◆ Stored data

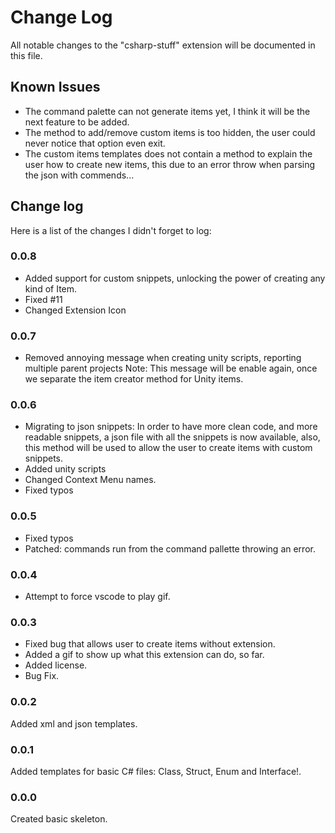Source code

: # Change Log

All notable changes to the "csharp-stuff" extension will be documented in this file.

## Known Issues

- The command palette can not generate items yet, I think it will be the next feature to be added.
- The method to add/remove custom items is too hidden, the user could never notice that option even exit.
- The custom items templates does not contain a method to explain the user how to create new items, this due to an error throw when parsing the json with commends...

## Change log

 Here is a list of the changes I didn't forget to log:

### 0.0.8

- Added support for custom snippets, unlocking the power of creating any kind of Item.
- Fixed #11
- Changed Extension Icon

### 0.0.7

- Removed annoying message when creating unity scripts, reporting multiple parent projects
  Note: This message will be enable again, once we separate the item creator method for Unity items.

### 0.0.6

- Migrating to json snippets: In order to have more clean code, and more readable snippets, a json file with all the snippets is now available, also, this method will be used to allow the user to create items with custom snippets.
- Added unity scripts
- Changed Context Menu names.
- Fixed typos

### 0.0.5

- Fixed typos
- Patched: commands run from the command pallette throwing an error.

### 0.0.4

- Attempt to force vscode to play gif.

### 0.0.3

- Fixed bug that allows user to create items without extension.
- Added a gif to show up what this extension can do, so far.
- Added license.
- Bug Fix.

### 0.0.2

Added xml and json templates.

### 0.0.1

Added templates for basic C# files: Class, Struct, Enum and Interface!.

### 0.0.0

Created basic skeleton.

◆ The problem
After going through the entries, say how many lines contain the string "that". Nothing else belongs in the reply.

◆ Problem solution
2